Ray Kurzweil's impact on my life in general but especially on what I have been doing for the past 3 or 4 years is hard to exaggerate. It is a simple fact that, if I haven't read his seminal book The Singularity is Near, I would be neither blogging nor podcasting about exponential technologies, not to mention going to Singularity University. And so it was with great excitement and some trepidation that I went to interview Dr. Kurzweil in his office in Boston.

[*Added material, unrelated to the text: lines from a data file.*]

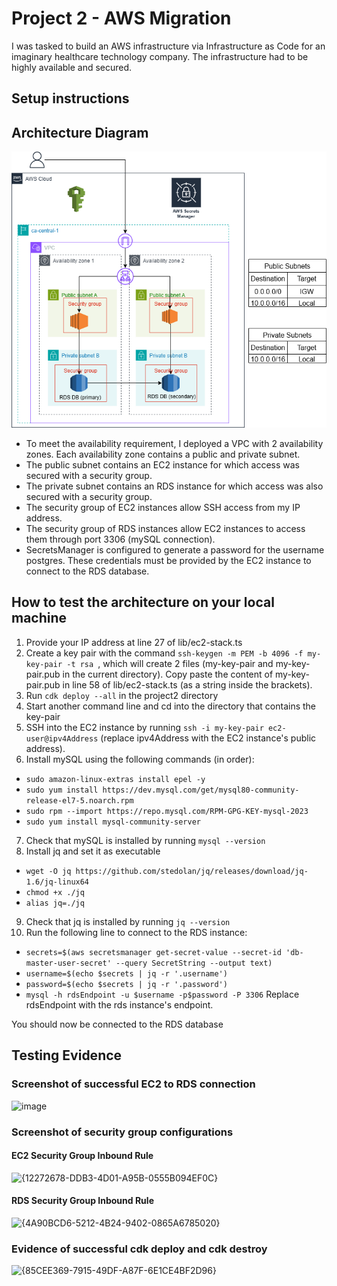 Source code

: # Project 2 - AWS Migration

I was tasked to build an AWS infrastructure via Infrastructure as Code for an imaginary healthcare technology company. The infrastructure had to be highly available and secured.

## Setup instructions

## Architecture Diagram

![image info](./project2_diagram.png)

- To meet the availability requirement, I deployed a VPC with 2 availability zones. Each availability zone contains a public and private subnet.
- The public subnet contains an EC2 instance for which access was secured with a security group.
- The private subnet contains an RDS instance for which access was also secured with a security group.
- The security group of EC2 instances allow SSH access from my IP address.
- The security group of RDS instances allow EC2 instances to access them through port 3306 (mySQL connection).
- SecretsManager is configured to generate a password for the username postgres. These credentials must be provided by the EC2 instance to connect to the RDS database.

## How to test the architecture on your local machine
1. Provide your IP address at line 27 of lib/ec2-stack.ts
2. Create a key pair with the command  ```ssh-keygen -m PEM -b 4096 -f my-key-pair -t rsa ```, which will create 2 files (my-key-pair and my-key-pair.pub in the current directory). Copy paste the content of my-key-pair.pub in line 58 of lib/ec2-stack.ts (as a string inside the brackets).
3. Run ```cdk deploy --all``` in the project2 directory
4. Start another command line and cd into the directory that contains the key-pair
5. SSH into the EC2 instance by running ```ssh -i my-key-pair ec2-user@ipv4Address``` (replace ipv4Address with the EC2 instance's public address).
6. Install mySQL using the following commands (in order):
- ```sudo amazon-linux-extras install epel -y```
- ```sudo yum install https://dev.mysql.com/get/mysql80-community-release-el7-5.noarch.rpm```
- ```sudo rpm --import https://repo.mysql.com/RPM-GPG-KEY-mysql-2023```
- ```sudo yum install mysql-community-server```
7. Check that mySQL is installed by running ```mysql --version```
8. Install jq and set it as executable
- ```wget -O jq https://github.com/stedolan/jq/releases/download/jq-1.6/jq-linux64```
- ```chmod +x ./jq```
- ```alias jq=./jq```
9. Check that jq is installed by running ```jq --version```
10. Run the following line to connect to the RDS instance:
- ```secrets=$(aws secretsmanager get-secret-value --secret-id 'db-master-user-secret' --query SecretString --output text)```
- ```username=$(echo $secrets | jq -r '.username')```
- ```password=$(echo $secrets | jq -r '.password')```
- ```mysql -h rdsEndpoint -u $username -p$password -P 3306```
Replace rdsEndpoint with the rds instance's endpoint.

You should now be connected to the RDS database

## Testing Evidence
### Screenshot of successful EC2 to RDS connection
<img width="446" alt="image" src="https://github.com/user-attachments/assets/6c44c856-cfc9-4548-94d7-4187f4e84326" />

### Screenshot of security group configurations
#### EC2 Security Group Inbound Rule
![{12272678-DDB3-4D01-A95B-0555B094EF0C}](https://github.com/user-attachments/assets/68fc2029-ecfb-4f96-9a37-cf5df4b8bfaf)
#### RDS Security Group Inbound Rule
![{4A90BCD6-5212-4B24-9402-0865A6785020}](https://github.com/user-attachments/assets/24f16c61-a449-480d-ac82-ea60228b0415)

### Evidence of successful cdk deploy and cdk destroy
![{85CEE369-7915-49DF-A87F-6E1CE4BF2D96}](https://github.com/user-attachments/assets/abe952b1-6c3a-4e52-97ec-e24331de5813)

Part of my trepidation came from some technical concerns: I wish I could buy a better camera. I wish I could hire a team of audio and video professionals so that I can focus on the interview itself. I wish I did a better job with the set up. I wish I had noticed that Ray's lavalier mic has slipped out of its holder... The list is exponential. Still, if there is one thing that I've learned since I started podcasting is that we do get better. But it takes time. Meanwhile, my consolation is that eventually I will have to do another interview with Ray Kurweil just so I get it right that time. For now, however, I hope that the content will make up for the technical deficiencies.

During our conversation with Dr. Kurzweil we cover a wide variety of topics such as: how and why at age 5 Ray decided to become an inventor; his unique background of being born to Jewish parents but brought up in a Unitarian Church; his early interest in issues such as religious tolerance, poverty, social inequality and justice; 3D printing, open source, patents, progress and intellectual property rights; Watson, AI, the Turing Test and human rights for AI, the technological singularity and criticism thereof; his upcoming book How To Create A Mind and the Pattern Recognition Theory of Mind; the evolutionary advantages of intelligence; the benefits of reverse-engineering the human brain for the creation of AI and whether the latter would be interested in pondering and solving humanity's greatest problems.

My favorite quote that I will take away from this interview with Ray Kurzweil is:

"Don't be too concerned about what's practical. Follow your passion and be who you would like to be."